Listen! There's just gotta be a rational explanation for the incredible "cultural" turns in modern music. What mass madness brings on a rock 'n' roll craze and catapults and Elvis Presley to six months of immortality? [Watch, it won't be any longer.]

Flash forward six months to November of the same year where Lyon reports that three teens fainted at the Oriental theater during Elvis' death scene, where Presley's "Love Me Tender" film was being shown. Thankfully, "they were revived without difficulty in the managers office," says Lyon. Looks like Elvis was still around.

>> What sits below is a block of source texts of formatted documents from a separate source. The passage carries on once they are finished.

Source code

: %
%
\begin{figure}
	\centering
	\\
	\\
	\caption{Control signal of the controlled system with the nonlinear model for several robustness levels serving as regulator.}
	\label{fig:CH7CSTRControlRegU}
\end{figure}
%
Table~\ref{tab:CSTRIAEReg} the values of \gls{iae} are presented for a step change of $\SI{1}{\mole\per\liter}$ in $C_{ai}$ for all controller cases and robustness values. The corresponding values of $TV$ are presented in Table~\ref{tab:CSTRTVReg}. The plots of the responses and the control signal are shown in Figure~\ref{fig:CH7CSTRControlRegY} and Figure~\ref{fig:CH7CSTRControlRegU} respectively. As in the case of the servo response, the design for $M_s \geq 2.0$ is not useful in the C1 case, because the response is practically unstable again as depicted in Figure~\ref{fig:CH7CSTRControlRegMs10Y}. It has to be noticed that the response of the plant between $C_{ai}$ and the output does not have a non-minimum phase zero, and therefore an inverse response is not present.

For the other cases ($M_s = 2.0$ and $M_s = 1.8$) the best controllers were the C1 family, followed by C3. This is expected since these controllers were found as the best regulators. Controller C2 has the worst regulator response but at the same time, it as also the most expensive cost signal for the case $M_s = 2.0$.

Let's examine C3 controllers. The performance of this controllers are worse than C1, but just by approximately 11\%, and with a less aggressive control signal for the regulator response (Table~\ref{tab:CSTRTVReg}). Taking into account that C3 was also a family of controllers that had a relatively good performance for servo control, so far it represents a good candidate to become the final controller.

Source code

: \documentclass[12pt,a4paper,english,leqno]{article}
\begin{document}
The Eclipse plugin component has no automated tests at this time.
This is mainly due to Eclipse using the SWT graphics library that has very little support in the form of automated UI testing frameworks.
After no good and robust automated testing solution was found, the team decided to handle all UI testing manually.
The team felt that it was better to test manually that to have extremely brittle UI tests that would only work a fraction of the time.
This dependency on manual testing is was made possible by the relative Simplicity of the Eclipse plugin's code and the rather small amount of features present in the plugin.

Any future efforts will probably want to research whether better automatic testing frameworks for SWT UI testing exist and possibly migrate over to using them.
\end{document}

This portion of Chicagoist is firmly in the Team Jumpsuit Elvis camp, so let's flash forward to 1972 for a fan-filmed performance on June 17th at the Chicago Stadium (with some surprisingly decent sound).

Elvis' death in 1977 might not have been the end to the story in terms of him appearing in Chicago-related entertainment: Some believe that he appeared as an extra in "Home Alone."